Qual é a importância de uma base científica sólida para quem deseja inovar no agronegócio?
Para mim, uma base científica sólida é indispensável porque garante consistência, confiabilidade e sustentabilidade às inovações. Sem ciência, corremos o risco de adotar soluções superficiais ou de curto prazo. Com ciência, conseguimos validar hipóteses, estruturar metodologias robustas e oferecer resultados que realmente transformam o campo. Acredito que a ciência aplicada é o alicerce da inovação no agronegócio, pois permite que ideias sejam convertidas em tecnologias, protocolos e práticas sustentáveis, capazes de gerar impacto duradouro.
Reflexões de Carreira e Inspiração
Muitos profissionais ficam “estáticos” após o doutorado. O que você diria para quem está nesse momento?
Eu diria que o doutorado não é o fim da jornada, mas o início de uma nova etapa. Esse momento pode trazer uma sensação de pausa ou até de vazio, mas é justamente aí que surgem as oportunidades de redefinir caminhos e aplicar o conhecimento adquirido em novos contextos. Sempre reflito que existe um grande investimento para formar o capital intelectual de um doutor, e por princípio, esse conhecimento precisa ser devolvido à sociedade, seja em forma de ciência aplicada, inovação ou educação. O mais importante é não perder a curiosidade e a coragem de se reinventar.
Você já pensou em desistir ou mudar completamente de carreira?

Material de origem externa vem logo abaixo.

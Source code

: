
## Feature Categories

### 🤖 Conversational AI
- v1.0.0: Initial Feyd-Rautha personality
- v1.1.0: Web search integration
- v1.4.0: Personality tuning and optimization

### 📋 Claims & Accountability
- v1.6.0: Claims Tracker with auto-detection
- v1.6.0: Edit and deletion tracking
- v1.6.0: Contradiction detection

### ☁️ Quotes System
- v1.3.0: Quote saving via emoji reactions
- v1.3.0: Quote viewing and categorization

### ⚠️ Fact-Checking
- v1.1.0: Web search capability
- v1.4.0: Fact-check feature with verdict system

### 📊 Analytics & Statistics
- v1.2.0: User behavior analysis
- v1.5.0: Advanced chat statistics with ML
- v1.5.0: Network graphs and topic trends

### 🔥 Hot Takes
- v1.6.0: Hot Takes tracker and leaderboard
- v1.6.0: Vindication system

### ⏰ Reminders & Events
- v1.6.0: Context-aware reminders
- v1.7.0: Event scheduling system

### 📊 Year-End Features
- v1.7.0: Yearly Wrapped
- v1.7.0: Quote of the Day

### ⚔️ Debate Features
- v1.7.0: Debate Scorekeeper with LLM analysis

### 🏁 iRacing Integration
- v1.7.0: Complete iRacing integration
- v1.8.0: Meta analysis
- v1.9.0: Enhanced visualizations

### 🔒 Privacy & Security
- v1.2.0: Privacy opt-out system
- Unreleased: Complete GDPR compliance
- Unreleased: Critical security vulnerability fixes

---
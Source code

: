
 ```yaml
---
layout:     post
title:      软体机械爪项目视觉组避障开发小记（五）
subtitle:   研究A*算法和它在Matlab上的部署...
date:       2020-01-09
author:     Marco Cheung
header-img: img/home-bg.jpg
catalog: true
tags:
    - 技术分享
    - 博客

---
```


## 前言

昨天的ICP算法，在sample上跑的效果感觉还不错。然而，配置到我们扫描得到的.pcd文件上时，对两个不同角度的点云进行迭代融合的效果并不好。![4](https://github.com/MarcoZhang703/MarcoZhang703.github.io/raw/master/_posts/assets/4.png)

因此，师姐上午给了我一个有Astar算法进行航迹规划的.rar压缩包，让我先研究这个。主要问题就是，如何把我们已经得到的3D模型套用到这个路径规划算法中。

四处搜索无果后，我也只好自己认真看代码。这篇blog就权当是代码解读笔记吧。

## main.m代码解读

O que a manteve firme em sua trajetória? Sim, já pensei em desistir em alguns momentos, principalmente diante das dificuldades financeiras, das longas horas de estudo e da distância da família. Mas o que me manteve firme foi o propósito: acreditar que a educação e a ciência podem transformar realidades. No meu caso, foi a educação que me permitiu mudar a realidade social da minha família, que sempre teve uma base simples, mas rica em valores. Esses valores me deram forças para seguir adiante e transformar cada obstáculo em aprendizado.
Existe espaço para mais médicos-veterinários na ciência e na indústria?
O que falta para que isso aconteça em maior escala?
Existe, e muito! A ciência e a indústria precisam de mais pesquisadores na área veterinária para atuar em campos como saúde animal, reprodução, biotecnologia, nutrição e qualidade da carne. O que ainda falta é estimular a interdisciplinaridade e mostrar que a carreira científica não se limita à academia. É fundamental criar pontes entre universidades, centros de pesquisa e empresas, para que esses pesquisadores visualizem novas possibilidades de carreira e ocupem espaços estratégicos, contribuindo de forma mais ampla com o avanço da pecuária e do agronegócio.
Que conselho você daria para jovens médicas e médicos-veterinários que querem seguir um caminho parecido com o seu?
Meu conselho é: tenham coragem de sonhar grande e persistir. A carreira científica exige disciplina, resiliência e muitas vezes renúncias, mas cada etapa traz recompensas únicas. Busquem mentores, sejam curiosos, cultivem redes de colaboração e não tenham medo de errar ou recomeçar. Lembrem-se também de que toda formação acadêmica representa um investimento coletivo da sociedade, e que o papel do pesquisador é devolver esse capital intelectual em forma de soluções, conhecimento e transformação. A ciência é construída no tempo, no silêncio e na persistência. E, acima de tudo, mantenham o propósito de que o trabalho de vocês pode gerar impacto real na vida das pessoas e na sociedade.
A entrevistada declarou se emocionar ao refletir sobre sua trajetória e, sobretudo, ao deixar um conselho para jovens médicos-veterinários.
Nós nos emocionamos, juntos, Aliny! E que sua história seja inspiração para aqueles que ainda tenham dúvida sobre os caminhos da Medicina Veterinária e da Ciência.